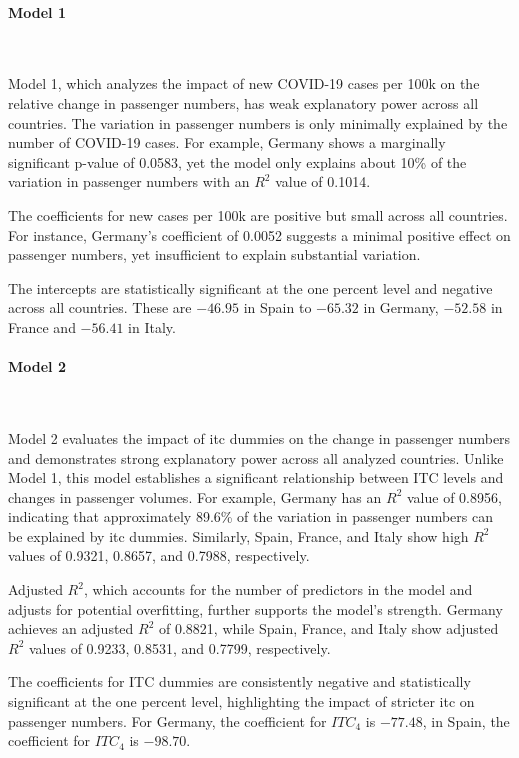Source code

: \documentclass[12pt,onehalfspacing,headsepline,oneside,openright,a4paper, fleqn]{report}
\begin{document}
\paragraph{Model 1}
\

Model 1, which analyzes the impact of new COVID-19 cases per 100k on the relative change in passenger numbers, has weak explanatory power across all countries. The variation in passenger numbers is only minimally explained by the number of COVID-19 cases. For example, Germany shows a marginally significant p-value of 0.0583, yet the model only explains about 10\% of the variation in passenger numbers with an $R^2$ value of 0.1014. 

The coefficients for new cases per 100k are positive but small across all countries. For instance, Germany's coefficient of 0.0052 suggests a minimal positive effect on passenger numbers, yet insufficient to explain substantial variation.

The intercepts are statistically significant at the one percent level and negative across all countries. These are $-46.95$ in Spain to $-65.32$ in Germany, $-52.58$ in France and $-56.41$ in Italy. 

\paragraph{Model 2}
\

Model 2 evaluates the impact of \gls{itc} dummies on the change in passenger numbers and demonstrates strong explanatory power across all analyzed countries. Unlike Model 1, this model establishes a significant relationship between ITC levels and changes in passenger volumes. For example, Germany has an $R^2$ value of 0.8956, indicating that approximately 89.6\% of the variation in passenger numbers can be explained by \gls{itc} dummies. Similarly, Spain, France, and Italy show high $R^2$ values of 0.9321, 0.8657, and 0.7988, respectively.

Adjusted $R^2$, which accounts for the number of predictors in the model and adjusts for potential overfitting, further supports the model's strength. Germany achieves an adjusted $R^2$ of 0.8821, while Spain, France, and Italy show adjusted $R^2$ values of 0.9233, 0.8531, and 0.7799, respectively.

The coefficients for ITC dummies are consistently negative and statistically significant at the one percent level, highlighting the impact of stricter \gls{itc} on passenger numbers. For Germany, the coefficient for $ITC_4$ is $-77.48$, in Spain, the coefficient for $ITC_4$ is $-98.70$. 
\end{document}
== == ==
[Task objective] Search the records above for "paragraph" and copy every line that has it.

[Solution to this exercise]
\paragraph{Model 1}
\paragraph{Model 2}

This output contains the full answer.